• EXERCISE BRIEF
For this exercise, copy out each line of the material below that includes "with".

• MATERIAL PROVIDED
··········

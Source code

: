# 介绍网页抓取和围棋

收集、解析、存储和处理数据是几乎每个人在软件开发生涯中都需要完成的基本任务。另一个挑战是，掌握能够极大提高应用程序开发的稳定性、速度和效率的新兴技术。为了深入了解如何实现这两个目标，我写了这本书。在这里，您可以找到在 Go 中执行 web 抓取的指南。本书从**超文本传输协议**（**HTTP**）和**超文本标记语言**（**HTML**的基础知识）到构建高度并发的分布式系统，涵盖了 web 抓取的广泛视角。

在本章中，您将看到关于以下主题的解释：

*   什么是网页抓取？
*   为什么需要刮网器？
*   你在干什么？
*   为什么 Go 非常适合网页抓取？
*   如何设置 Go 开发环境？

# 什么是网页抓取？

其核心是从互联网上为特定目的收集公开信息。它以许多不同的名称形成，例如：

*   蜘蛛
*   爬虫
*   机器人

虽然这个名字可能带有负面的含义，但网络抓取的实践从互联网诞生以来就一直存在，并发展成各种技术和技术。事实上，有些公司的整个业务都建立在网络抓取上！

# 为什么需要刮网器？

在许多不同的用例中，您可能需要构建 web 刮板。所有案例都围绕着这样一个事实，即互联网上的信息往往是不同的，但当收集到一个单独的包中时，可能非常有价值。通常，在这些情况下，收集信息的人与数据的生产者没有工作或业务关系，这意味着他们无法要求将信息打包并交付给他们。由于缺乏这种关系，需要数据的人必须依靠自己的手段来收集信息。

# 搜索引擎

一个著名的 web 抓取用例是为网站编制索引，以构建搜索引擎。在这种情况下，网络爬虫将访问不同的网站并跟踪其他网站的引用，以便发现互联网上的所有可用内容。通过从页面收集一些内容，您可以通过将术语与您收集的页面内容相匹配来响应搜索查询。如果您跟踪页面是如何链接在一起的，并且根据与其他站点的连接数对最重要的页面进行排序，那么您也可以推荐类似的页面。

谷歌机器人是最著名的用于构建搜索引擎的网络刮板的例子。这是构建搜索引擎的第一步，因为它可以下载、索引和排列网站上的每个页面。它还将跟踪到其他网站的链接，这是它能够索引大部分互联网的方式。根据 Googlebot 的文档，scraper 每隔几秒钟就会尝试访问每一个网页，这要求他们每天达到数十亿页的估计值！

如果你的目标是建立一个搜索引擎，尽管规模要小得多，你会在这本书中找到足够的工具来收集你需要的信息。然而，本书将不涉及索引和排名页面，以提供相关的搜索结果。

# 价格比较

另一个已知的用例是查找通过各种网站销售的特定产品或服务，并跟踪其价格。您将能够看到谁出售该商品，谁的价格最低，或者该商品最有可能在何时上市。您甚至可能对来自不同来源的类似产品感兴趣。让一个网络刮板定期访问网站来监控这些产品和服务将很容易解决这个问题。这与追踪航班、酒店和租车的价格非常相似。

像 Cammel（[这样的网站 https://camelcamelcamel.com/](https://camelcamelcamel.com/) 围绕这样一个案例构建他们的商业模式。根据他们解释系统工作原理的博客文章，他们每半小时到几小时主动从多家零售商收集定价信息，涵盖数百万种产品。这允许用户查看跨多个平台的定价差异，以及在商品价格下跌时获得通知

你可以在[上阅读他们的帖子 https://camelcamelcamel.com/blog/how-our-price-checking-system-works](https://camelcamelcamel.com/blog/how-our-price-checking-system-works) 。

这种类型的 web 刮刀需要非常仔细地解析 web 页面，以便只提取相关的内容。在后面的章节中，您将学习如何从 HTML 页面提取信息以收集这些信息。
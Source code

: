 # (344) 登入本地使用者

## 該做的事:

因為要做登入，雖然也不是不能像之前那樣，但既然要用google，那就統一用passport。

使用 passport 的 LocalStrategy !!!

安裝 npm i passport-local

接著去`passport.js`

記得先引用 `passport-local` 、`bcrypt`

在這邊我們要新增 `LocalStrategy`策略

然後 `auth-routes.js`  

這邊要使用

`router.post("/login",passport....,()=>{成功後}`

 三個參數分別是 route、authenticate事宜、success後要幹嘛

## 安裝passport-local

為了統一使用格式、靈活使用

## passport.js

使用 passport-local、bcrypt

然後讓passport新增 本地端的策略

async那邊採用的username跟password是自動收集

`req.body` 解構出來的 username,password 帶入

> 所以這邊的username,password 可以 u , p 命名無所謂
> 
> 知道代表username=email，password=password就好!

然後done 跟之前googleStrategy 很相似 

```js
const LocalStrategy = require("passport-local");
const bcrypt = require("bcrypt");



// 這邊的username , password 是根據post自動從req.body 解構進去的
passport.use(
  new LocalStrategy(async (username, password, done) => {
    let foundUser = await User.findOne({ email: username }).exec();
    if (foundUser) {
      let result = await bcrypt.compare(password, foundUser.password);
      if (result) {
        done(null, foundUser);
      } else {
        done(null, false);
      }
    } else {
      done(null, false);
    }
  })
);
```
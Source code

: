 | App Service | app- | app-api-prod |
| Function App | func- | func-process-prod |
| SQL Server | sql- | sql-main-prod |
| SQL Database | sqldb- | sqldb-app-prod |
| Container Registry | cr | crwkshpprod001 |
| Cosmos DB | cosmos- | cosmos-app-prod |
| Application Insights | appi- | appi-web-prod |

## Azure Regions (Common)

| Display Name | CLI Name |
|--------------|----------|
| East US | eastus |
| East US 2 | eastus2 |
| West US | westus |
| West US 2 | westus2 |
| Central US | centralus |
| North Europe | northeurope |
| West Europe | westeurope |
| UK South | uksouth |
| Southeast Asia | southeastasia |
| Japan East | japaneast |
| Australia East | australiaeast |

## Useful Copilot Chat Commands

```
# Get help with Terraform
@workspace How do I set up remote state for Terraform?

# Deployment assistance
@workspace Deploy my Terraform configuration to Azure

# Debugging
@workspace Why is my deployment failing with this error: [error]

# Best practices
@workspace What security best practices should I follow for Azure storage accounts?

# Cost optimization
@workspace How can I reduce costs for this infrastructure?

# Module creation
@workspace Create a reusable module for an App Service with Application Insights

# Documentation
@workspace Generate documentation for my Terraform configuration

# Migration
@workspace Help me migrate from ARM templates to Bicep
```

··········

• RESPONSE TO THIS EXERCISE
# Get help with Terraform
@workspace Why is my deployment failing with this error: [error]
@workspace Create a reusable module for an App Service with Application Insights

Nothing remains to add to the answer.